» **What you will do**:
Please copy out the lines in the entries that contain "further".

------ Input for this task

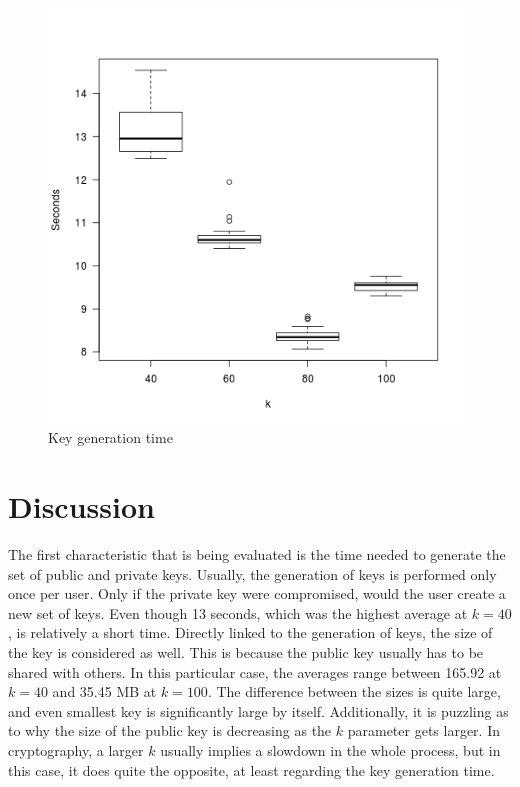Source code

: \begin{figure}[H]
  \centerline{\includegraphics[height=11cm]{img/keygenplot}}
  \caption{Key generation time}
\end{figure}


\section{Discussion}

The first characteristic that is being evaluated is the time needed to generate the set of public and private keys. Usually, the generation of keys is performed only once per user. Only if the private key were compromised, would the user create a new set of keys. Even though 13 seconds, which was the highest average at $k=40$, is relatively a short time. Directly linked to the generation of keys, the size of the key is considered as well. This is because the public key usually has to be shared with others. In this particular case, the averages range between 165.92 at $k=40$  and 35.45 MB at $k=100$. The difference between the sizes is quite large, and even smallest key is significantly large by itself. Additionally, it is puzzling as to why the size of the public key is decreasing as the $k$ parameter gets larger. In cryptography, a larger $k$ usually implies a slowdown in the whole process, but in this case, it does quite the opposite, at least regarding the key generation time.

------------
------ Input for this task

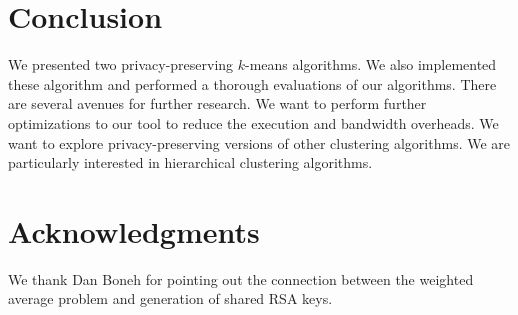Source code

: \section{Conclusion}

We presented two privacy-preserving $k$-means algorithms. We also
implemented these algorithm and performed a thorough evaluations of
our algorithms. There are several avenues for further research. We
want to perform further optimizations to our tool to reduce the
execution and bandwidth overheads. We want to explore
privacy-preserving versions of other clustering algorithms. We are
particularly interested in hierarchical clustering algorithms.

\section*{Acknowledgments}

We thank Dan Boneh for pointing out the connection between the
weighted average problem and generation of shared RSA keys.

------------

» **Task output**:
our algorithms. There are several avenues for further research. We
want to perform further optimizations to our tool to reduce the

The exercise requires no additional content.